▶ **YOUR ASSIGNMENT**
Leave out the pictures and print the records below exactly.

▶ **GIVEN DATA**
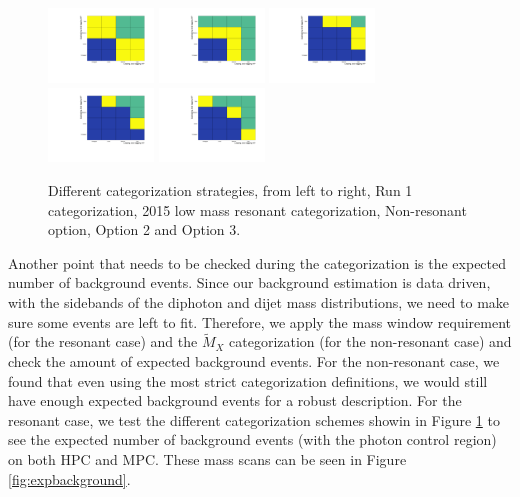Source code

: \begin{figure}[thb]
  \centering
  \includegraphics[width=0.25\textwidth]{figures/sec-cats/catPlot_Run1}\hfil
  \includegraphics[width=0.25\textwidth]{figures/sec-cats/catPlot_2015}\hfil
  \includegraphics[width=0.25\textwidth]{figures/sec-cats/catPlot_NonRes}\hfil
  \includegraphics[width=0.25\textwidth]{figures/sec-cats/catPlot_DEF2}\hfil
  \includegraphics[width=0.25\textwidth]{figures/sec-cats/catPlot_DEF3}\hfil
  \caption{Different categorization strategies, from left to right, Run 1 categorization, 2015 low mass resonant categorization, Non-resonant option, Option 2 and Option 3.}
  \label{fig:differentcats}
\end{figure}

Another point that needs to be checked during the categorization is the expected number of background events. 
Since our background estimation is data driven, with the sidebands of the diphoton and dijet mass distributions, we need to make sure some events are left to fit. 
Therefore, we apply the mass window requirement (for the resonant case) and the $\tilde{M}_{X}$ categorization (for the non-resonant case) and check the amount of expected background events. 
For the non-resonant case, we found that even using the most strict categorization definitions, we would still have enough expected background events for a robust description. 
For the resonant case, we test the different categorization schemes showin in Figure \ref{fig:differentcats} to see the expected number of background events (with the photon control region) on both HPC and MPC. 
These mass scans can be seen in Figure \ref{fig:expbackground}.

▶ **REPLY**
Source code

: \begin{figure}[thb]
  \centering
  \includegraphics[width=0.25\textwidth]{figures/sec-cats/catPlot_Run1}\hfil
  \includegraphics[width=0.25\textwidth]{figures/sec-cats/catPlot_2015}\hfil
  \includegraphics[width=0.25\textwidth]{figures/sec-cats/catPlot_NonRes}\hfil
  \includegraphics[width=0.25\textwidth]{figures/sec-cats/catPlot_DEF2}\hfil
  \includegraphics[width=0.25\textwidth]{figures/sec-cats/catPlot_DEF3}\hfil
  \caption{Different categorization strategies, from left to right, Run 1 categorization, 2015 low mass resonant categorization, Non-resonant option, Option 2 and Option 3.}
  \label{fig:differentcats}
\end{figure}

Another point that needs to be checked during the categorization is the expected number of background events. 
Since our background estimation is data driven, with the sidebands of the diphoton and dijet mass distributions, we need to make sure some events are left to fit. 
Therefore, we apply the mass window requirement (for the resonant case) and the $\tilde{M}_{X}$ categorization (for the non-resonant case) and check the amount of expected background events. 
For the non-resonant case, we found that even using the most strict categorization definitions, we would still have enough expected background events for a robust description. 
For the resonant case, we test the different categorization schemes showin in Figure \ref{fig:differentcats} to see the expected number of background events (with the photon control region) on both HPC and MPC. 
These mass scans can be seen in Figure \ref{fig:expbackground}.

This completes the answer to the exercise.